WHO: Jaydyn Carr, a ten-year-old from San Antonio.

WHAT: A wacky week in the world of finance that—for at least one kid—ended simply and triumphantly.

WHY IT’S SO GREAT: At this point, you’re probably aware that there’s something going on with the stock price of Grapevine-based GameStop. If navigating the details of Wall Street leave you with a headache induced by concepts like “short-selling” and “margin calls,” we’ll break it down simply: Hedge funds “short-sold” GameStop stock, which in practice looks like a bet that the price will go down. A semi-organized group, made up largely of amateur investors, came together on the social media site Reddit to drive up the price instead, leaving short-sellers on the hook for the bets they placed.
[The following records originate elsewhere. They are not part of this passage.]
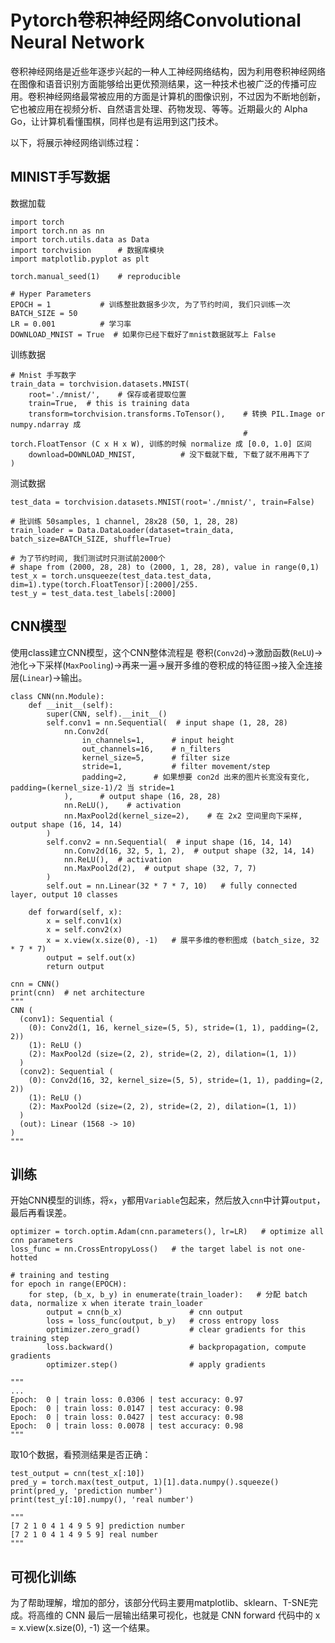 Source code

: # Pytorch卷积神经网络Convolutional Neural Network #

卷积神经网络是近些年逐步兴起的一种人工神经网络结构，因为利用卷积神经网络在图像和语音识别方面能够给出更优预测结果，这一种技术也被广泛的传播可应用。卷积神经网络最常被应用的方面是计算机的图像识别，不过因为不断地创新，它也被应用在视频分析、自然语言处理、药物发现、等等。近期最火的 Alpha Go，让计算机看懂围棋，同样也是有运用到这门技术。

以下，将展示神经网络训练过程：

## MINIST手写数据 ##
数据加载

	import torch
	import torch.nn as nn
	import torch.utils.data as Data
	import torchvision      # 数据库模块
	import matplotlib.pyplot as plt

	torch.manual_seed(1)    # reproducible

	# Hyper Parameters
	EPOCH = 1           # 训练整批数据多少次, 为了节约时间, 我们只训练一次
	BATCH_SIZE = 50
	LR = 0.001          # 学习率
	DOWNLOAD_MNIST = True  # 如果你已经下载好了mnist数据就写上 False

训练数据

	# Mnist 手写数字
	train_data = torchvision.datasets.MNIST(
	    root='./mnist/',    # 保存或者提取位置
	    train=True,  # this is training data
	    transform=torchvision.transforms.ToTensor(),    # 转换 PIL.Image or numpy.ndarray 成
	                                                    # torch.FloatTensor (C x H x W), 训练的时候 normalize 成 [0.0, 1.0] 区间
	    download=DOWNLOAD_MNIST,          # 没下载就下载, 下载了就不用再下了
	)

测试数据

	test_data = torchvision.datasets.MNIST(root='./mnist/', train=False)
	
	# 批训练 50samples, 1 channel, 28x28 (50, 1, 28, 28)
	train_loader = Data.DataLoader(dataset=train_data, batch_size=BATCH_SIZE, shuffle=True)
	
	# 为了节约时间, 我们测试时只测试前2000个
	# shape from (2000, 28, 28) to (2000, 1, 28, 28), value in range(0,1)
	test_x = torch.unsqueeze(test_data.test_data, dim=1).type(torch.FloatTensor)[:2000]/255.   
	test_y = test_data.test_labels[:2000]

## CNN模型 ##

使用class建立CNN模型，这个CNN整体流程是 卷积(`Conv2d`)->激励函数(`ReLU`)->池化->下采样(`MaxPooling`)->再来一遍->展开多维的卷积成的特征图->接入全连接层(`Linear`)->输出。

	class CNN(nn.Module):
	    def __init__(self):
	        super(CNN, self).__init__()
	        self.conv1 = nn.Sequential(  # input shape (1, 28, 28)
	            nn.Conv2d(
	                in_channels=1,      # input height
	                out_channels=16,    # n_filters
	                kernel_size=5,      # filter size
	                stride=1,           # filter movement/step
	                padding=2,      # 如果想要 con2d 出来的图片长宽没有变化, padding=(kernel_size-1)/2 当 stride=1
	            ),      # output shape (16, 28, 28)
	            nn.ReLU(),    # activation
	            nn.MaxPool2d(kernel_size=2),    # 在 2x2 空间里向下采样, output shape (16, 14, 14)
	        )
	        self.conv2 = nn.Sequential(  # input shape (16, 14, 14)
	            nn.Conv2d(16, 32, 5, 1, 2),  # output shape (32, 14, 14)
	            nn.ReLU(),  # activation
	            nn.MaxPool2d(2),  # output shape (32, 7, 7)
	        )
	        self.out = nn.Linear(32 * 7 * 7, 10)   # fully connected layer, output 10 classes
	
	    def forward(self, x):
	        x = self.conv1(x)
	        x = self.conv2(x)
	        x = x.view(x.size(0), -1)   # 展平多维的卷积图成 (batch_size, 32 * 7 * 7)
	        output = self.out(x)
	        return output
	
	cnn = CNN()
	print(cnn)  # net architecture
	"""
	CNN (
	  (conv1): Sequential (
	    (0): Conv2d(1, 16, kernel_size=(5, 5), stride=(1, 1), padding=(2, 2))
	    (1): ReLU ()
	    (2): MaxPool2d (size=(2, 2), stride=(2, 2), dilation=(1, 1))
	  )
	  (conv2): Sequential (
	    (0): Conv2d(16, 32, kernel_size=(5, 5), stride=(1, 1), padding=(2, 2))
	    (1): ReLU ()
	    (2): MaxPool2d (size=(2, 2), stride=(2, 2), dilation=(1, 1))
	  )
	  (out): Linear (1568 -> 10)
	)
	"""
## 训练 ##
开始CNN模型的训练，将`x`，`y`都用`Variable`包起来，然后放入`cnn`中计算`output`，最后再看误差。

	optimizer = torch.optim.Adam(cnn.parameters(), lr=LR)   # optimize all cnn parameters
	loss_func = nn.CrossEntropyLoss()   # the target label is not one-hotted
	
	# training and testing
	for epoch in range(EPOCH):
	    for step, (b_x, b_y) in enumerate(train_loader):   # 分配 batch data, normalize x when iterate train_loader
	        output = cnn(b_x)               # cnn output
	        loss = loss_func(output, b_y)   # cross entropy loss
	        optimizer.zero_grad()           # clear gradients for this training step
	        loss.backward()                 # backpropagation, compute gradients
	        optimizer.step()                # apply gradients
	
	"""
	...
	Epoch:  0 | train loss: 0.0306 | test accuracy: 0.97
	Epoch:  0 | train loss: 0.0147 | test accuracy: 0.98
	Epoch:  0 | train loss: 0.0427 | test accuracy: 0.98
	Epoch:  0 | train loss: 0.0078 | test accuracy: 0.98
	"""

取10个数据，看预测结果是否正确：

	test_output = cnn(test_x[:10])
	pred_y = torch.max(test_output, 1)[1].data.numpy().squeeze()
	print(pred_y, 'prediction number')
	print(test_y[:10].numpy(), 'real number')
	
	"""
	[7 2 1 0 4 1 4 9 5 9] prediction number
	[7 2 1 0 4 1 4 9 5 9] real number
	"""


## 可视化训练 ##
为了帮助理解，增加的部分，该部分代码主要用matplotlib、sklearn、T-SNE完成。将高维的 CNN 最后一层输出结果可视化，也就是 CNN forward 代码中的 x = x.view(x.size(0), -1) 这一个结果。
The implications for this are potentially vast, but also speculative: Did this expose widespread inequities in the stock market in a way that will bring about actual change to a broken financial system? Does it create a people-powered movement that will act as a check on unsavory Wall Street practices, by imposing financial consequences? Will it lead to a new regulatory era, in which the price of stocks is tied more fundamentally to the actual value of the companies in which shareholders are investing? Who knows!

Here’s what we do know: Jaydyn Carr received ten shares of GameStop stock as a Kwanzaa gift in December 2019, back when the now hottest stock on the market was trading for a mere $6 a share. According to the San Antonio Express-News, Carr’s mom, Nina, gave him the gift to celebrate the holiday’s principle of Ujamaa, which focuses on cooperative economics. In the year-and-change since Carr’s investment, GameStop stock value dipped and climbed a bit—but then this month, as social media users began the process of the “short squeeze,” the price went full-on bonkers. Shares of GameStop skyrocketed to a peak of more than $400.

Carr didn’t get out at the absolute peak of the market, but he came pretty close—and he followed a core principle of investing that would still make sense in a rational market built for ordinary human beings: he (well, his mom) bought low, and then they sold high, netting $3,200 in the process.

According to Madalyn Mendoza, who broke the story for the Express-News, Carr’s plans for the money are to place $2,200 of it in a less volatile place—a savings account—while the last $1,000 will go back into the market, where it’s anybody’s guess what happens to it. Another GameStop-like skyrocket is unlikely, but we’ll be rooting for him. The stock market saga of the past week has been complicated, with implications we won’t begin to fully understand for some time, as history is being written before our eyes—but one uncomplicated piece of it is that a ten-year-old boy in San Antonio was able to cash out at just the right time.